# Problem:
From the data below, give the number of lines holding the word "generating", with nothing else added.

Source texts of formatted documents
=-=-=-=-=
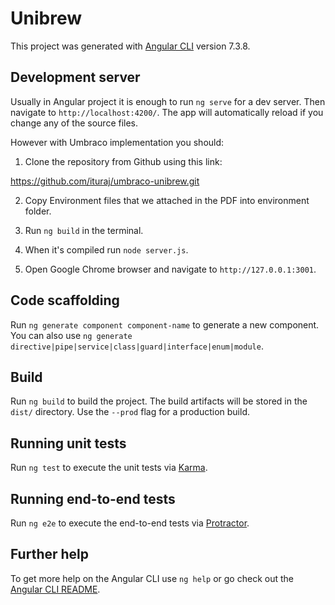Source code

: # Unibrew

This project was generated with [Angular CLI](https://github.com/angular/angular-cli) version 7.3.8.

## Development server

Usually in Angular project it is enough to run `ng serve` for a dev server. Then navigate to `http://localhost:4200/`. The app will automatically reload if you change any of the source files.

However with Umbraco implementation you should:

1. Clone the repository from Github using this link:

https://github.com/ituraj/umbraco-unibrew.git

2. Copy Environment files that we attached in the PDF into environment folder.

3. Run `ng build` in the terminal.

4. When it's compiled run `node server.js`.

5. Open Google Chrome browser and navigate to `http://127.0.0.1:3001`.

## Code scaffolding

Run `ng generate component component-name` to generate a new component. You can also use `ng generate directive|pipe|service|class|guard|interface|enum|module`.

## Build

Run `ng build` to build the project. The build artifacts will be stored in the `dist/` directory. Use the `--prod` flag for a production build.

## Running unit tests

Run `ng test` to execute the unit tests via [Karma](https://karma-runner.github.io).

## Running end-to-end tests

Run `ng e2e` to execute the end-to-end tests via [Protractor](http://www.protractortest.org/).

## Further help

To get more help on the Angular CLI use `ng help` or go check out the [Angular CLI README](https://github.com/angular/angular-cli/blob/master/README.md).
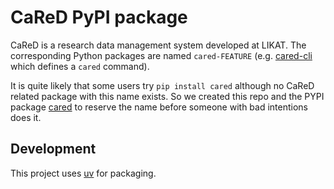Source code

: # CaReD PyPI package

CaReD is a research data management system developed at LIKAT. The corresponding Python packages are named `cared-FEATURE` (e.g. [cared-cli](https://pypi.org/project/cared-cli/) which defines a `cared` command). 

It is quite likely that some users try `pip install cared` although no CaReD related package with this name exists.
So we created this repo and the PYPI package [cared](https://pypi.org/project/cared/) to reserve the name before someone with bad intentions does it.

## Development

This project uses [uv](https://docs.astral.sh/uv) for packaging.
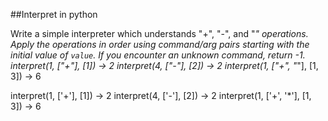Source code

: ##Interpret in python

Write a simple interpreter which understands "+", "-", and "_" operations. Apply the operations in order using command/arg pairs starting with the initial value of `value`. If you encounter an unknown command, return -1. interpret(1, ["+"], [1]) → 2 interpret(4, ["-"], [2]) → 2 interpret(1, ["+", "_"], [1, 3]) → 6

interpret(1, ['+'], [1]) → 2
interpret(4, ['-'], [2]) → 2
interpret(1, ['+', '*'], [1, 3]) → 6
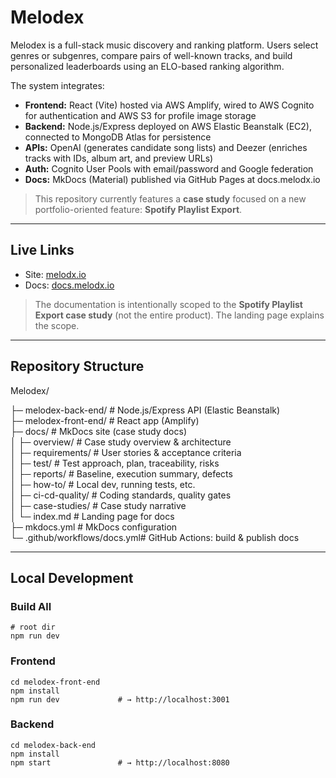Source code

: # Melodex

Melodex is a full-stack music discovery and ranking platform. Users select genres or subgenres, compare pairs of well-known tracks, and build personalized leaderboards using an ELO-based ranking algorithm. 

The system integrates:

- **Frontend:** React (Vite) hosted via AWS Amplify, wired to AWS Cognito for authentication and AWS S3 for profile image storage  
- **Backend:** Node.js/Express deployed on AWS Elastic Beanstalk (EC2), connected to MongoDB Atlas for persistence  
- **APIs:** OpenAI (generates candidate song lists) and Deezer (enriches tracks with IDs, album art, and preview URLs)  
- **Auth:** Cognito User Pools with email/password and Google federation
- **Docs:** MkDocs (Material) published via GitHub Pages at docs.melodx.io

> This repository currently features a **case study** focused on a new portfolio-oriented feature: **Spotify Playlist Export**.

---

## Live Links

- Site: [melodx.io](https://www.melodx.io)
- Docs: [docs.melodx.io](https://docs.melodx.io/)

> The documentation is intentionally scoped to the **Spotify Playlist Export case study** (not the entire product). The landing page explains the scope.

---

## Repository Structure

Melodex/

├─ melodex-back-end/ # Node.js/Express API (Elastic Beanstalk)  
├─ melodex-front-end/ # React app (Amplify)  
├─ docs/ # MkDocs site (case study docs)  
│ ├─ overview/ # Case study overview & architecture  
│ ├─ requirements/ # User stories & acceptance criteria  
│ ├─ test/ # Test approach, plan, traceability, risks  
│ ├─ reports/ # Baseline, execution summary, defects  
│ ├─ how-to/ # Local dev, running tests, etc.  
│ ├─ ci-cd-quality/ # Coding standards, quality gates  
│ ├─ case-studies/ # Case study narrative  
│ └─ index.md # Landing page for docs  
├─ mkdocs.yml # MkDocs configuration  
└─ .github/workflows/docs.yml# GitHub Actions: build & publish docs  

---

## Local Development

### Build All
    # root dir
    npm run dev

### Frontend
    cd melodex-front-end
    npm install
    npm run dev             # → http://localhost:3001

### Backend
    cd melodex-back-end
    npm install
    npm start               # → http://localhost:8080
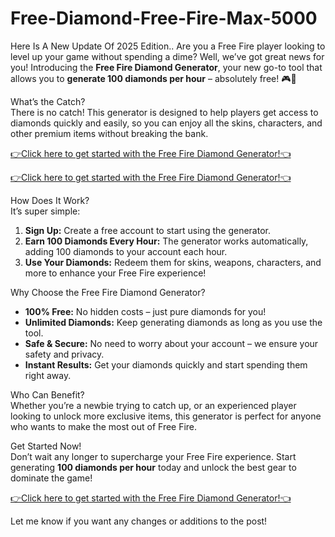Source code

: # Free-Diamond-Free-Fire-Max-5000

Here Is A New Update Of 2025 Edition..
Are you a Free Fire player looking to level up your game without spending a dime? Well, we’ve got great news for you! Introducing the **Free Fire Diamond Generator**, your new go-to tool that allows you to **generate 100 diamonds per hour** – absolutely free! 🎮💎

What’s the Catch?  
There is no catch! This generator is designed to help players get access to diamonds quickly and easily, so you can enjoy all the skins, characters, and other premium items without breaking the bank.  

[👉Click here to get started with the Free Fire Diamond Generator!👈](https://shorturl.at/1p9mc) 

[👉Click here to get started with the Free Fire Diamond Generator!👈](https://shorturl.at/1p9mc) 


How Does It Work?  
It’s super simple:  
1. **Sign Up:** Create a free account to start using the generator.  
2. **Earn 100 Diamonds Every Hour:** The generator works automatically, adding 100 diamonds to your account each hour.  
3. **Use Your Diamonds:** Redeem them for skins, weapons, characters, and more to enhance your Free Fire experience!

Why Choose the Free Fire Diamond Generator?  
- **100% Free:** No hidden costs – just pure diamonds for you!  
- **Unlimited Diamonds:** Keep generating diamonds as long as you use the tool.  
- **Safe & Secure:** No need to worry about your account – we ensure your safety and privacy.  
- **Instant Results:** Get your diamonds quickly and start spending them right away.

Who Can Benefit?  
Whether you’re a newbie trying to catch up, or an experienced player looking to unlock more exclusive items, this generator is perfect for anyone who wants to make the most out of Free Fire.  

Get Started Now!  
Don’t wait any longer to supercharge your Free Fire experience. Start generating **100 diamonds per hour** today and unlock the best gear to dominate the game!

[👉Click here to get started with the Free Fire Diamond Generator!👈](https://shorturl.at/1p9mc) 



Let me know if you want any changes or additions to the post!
=-=-=-=-=
# Expected answer:
2